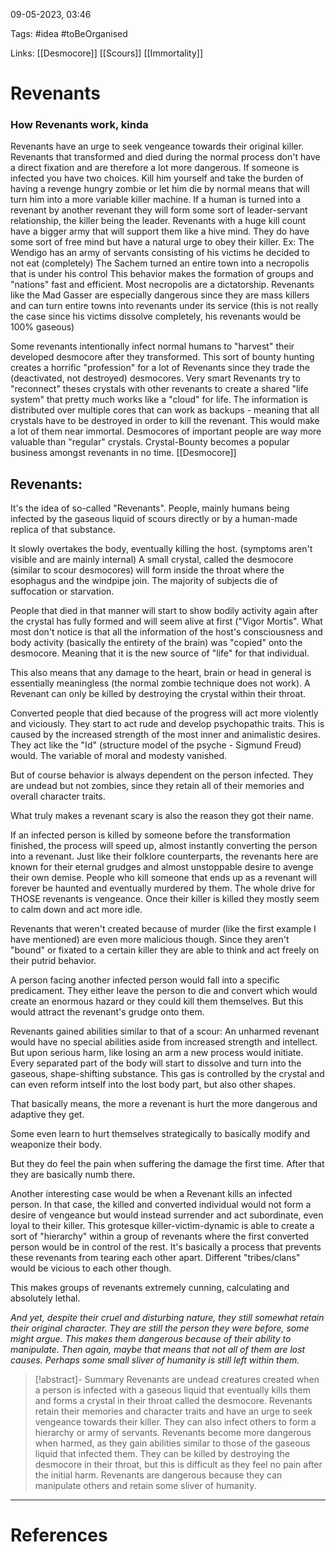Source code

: 09-05-2023, 03:46

Tags: #idea #toBeOrganised

Links: [[Desmocore]] [[Scours]] [[Immortality]]

# Revenants

### How Revenants work, kinda

Revenants have an urge to seek vengeance towards their original killer. Revenants that transformed and died during the normal process don't have a direct fixation and are therefore a lot more dangerous. If someone is infected you have two choices. Kill him yourself and take the burden of having a revenge hungry zombie or let him die by normal means that will turn him into a more variable killer machine. If a human is turned into a revenant by another revenant they will form some sort of leader-servant relationship, the killer being the leader. Revenants with a huge kill count have a bigger army that will support them like a hive mind. They do have some sort of free mind but have a natural urge to obey their killer. Ex: The Wendigo has an army of servants consisting of his victims he decided to not eat (completely) The Sachem turned an entire town into a necropolis that is under his control This behavior makes the formation of groups and "nations" fast and efficient. Most necropolis are a dictatorship. Revenants like the Mad Gasser are especially dangerous since they are mass killers and can turn entire towns into revenants under its service (this is not really the case since his victims dissolve completely, his revenants would be 100% gaseous)

Some revenants intentionally infect normal humans to "harvest" their developed desmocore after they transformed. This sort of bounty hunting creates a horrific "profession" for a lot of Revenants since they trade the (deactivated, not destroyed) desmocores. Very smart Revenants try to "reconnect" theses crystals with other revenants to create a shared "life system" that pretty much works like a "cloud" for life. The information is distributed over multiple cores that can work as backups - meaning that all crystals have to be destroyed in order to kill the revenant. This would make a lot of them near immortal. Desmocores of important people are way more valuable than "regular" crystals. Crystal-Bounty becomes a popular business amongst revenants in no time. [[Desmocore]]

## Revenants:

It's the idea of so-called "Revenants". People, mainly humans being infected by the gaseous liquid of scours directly or by a human-made replica of that substance.

It slowly overtakes the body, eventually killing the host. (symptoms aren't visible and are mainly internal) A small crystal, called the desmocore (similar to scour desmocores) will form inside the throat where the esophagus and the windpipe join. The majority of subjects die of suffocation or starvation.

People that died in that manner will start to show bodily activity again after the crystal has fully formed and will seem alive at first ("Vigor Mortis". What most don't notice is that all the information of the host's consciousness and body activity (basically the entirety of the brain) was "copied" onto the desmocore. Meaning that it is the new source of "life" for that individual.

This also means that any damage to the heart, brain or head in general is essentially meaningless (the normal zombie technique does not work). A Revenant can only be killed by destroying the crystal within their throat.

Converted people that died because of the progress will act more violently and viciously. They start to act rude and develop psychopathic traits. This is caused by the increased strength of the most inner and animalistic desires. They act like the "Id" (structure model of the psyche - Sigmund Freud) would. The variable of moral and modesty vanished.

But of course behavior is always dependent on the person infected. They are undead but not zombies, since they retain all of their memories and overall character traits.

What truly makes a revenant scary is also the reason they got their name.

If an infected person is killed by someone before the transformation finished, the process will speed up, almost instantly converting the person into a revenant. Just like their folklore counterparts, the revenants here are known for their eternal grudges and almost unstoppable desire to avenge their own demise. People who kill someone that ends up as a revenant will forever be haunted and eventually murdered by them. The whole drive for THOSE revenants is vengeance. Once their killer is killed they mostly seem to calm down and act more idle.

Revenants that weren't created because of murder (like the first example I have mentioned) are even more malicious though. Since they aren't "bound" or fixated to a certain killer they are able to think and act freely on their putrid behavior.

A person facing another infected person would fall into a specific predicament. They either leave the person to die and convert which would create an enormous hazard or they could kill them themselves. But this would attract the revenant's grudge onto them.

Revenants gained abilities similar to that of a scour: An unharmed revenant would have no special abilities aside from increased strength and intellect. But upon serious harm, like losing an arm a new process would initiate. Every separated part of the body will start to dissolve and turn into the gaseous, shape-shifting substance. This gas is controlled by the crystal and can even reform intself into the lost body part, but also other shapes.

That basically means, the more a revenant is hurt the more dangerous and adaptive they get.

Some even learn to hurt themselves strategically to basically modify and weaponize their body.

But they do feel the pain when suffering the damage the first time. After that they are basically numb there.

Another interesting case would be when a Revenant kills an infected person. In that case, the killed and converted individual would not form a desire of vengeance but would instead surrender and act subordinate, even loyal to their killer. This grotesque killer-victim-dynamic is able to create a sort of "hierarchy" within a group of revenants where the first converted person would be in control of the rest. It's basically a process that prevents these revenants from tearing each other apart. Different "tribes/clans" would be vicious to each other though.

This makes groups of revenants extremely cunning, calculating and absolutely lethal.

_And yet, despite their cruel and disturbing nature, they still somewhat retain their original character. They are still the person they were before, some might argue. This makes them dangerous because of their ability to manipulate. Then again, maybe that means that not all of them are lost causes. Perhaps some small sliver of humanity is still left within them._




>[!abstract]- Summary
>Revenants are undead creatures created when a person is infected with a gaseous liquid that eventually kills them and forms a crystal in their throat called the desmocore. Revenants retain their memories and character traits and have an urge to seek vengeance towards their killer. They can also infect others to form a hierarchy or army of servants. Revenants become more dangerous when harmed, as they gain abilities similar to those of the gaseous liquid that infected them. They can be killed by destroying the desmocore in their throat, but this is difficult as they feel no pain after the initial harm. Revenants are dangerous because they can manipulate others and retain some sliver of humanity.




---
# References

****************

▶ EXERCISE INSTRUCTIONS: What lines hold the string "idea"? Pick them out of the data.

▶ RESULT BELOW:
Tags: #idea #toBeOrganised
It's the idea of so-called "Revenants". People, mainly humans being infected by the gaseous liquid of scours directly or by a human-made replica of that substance.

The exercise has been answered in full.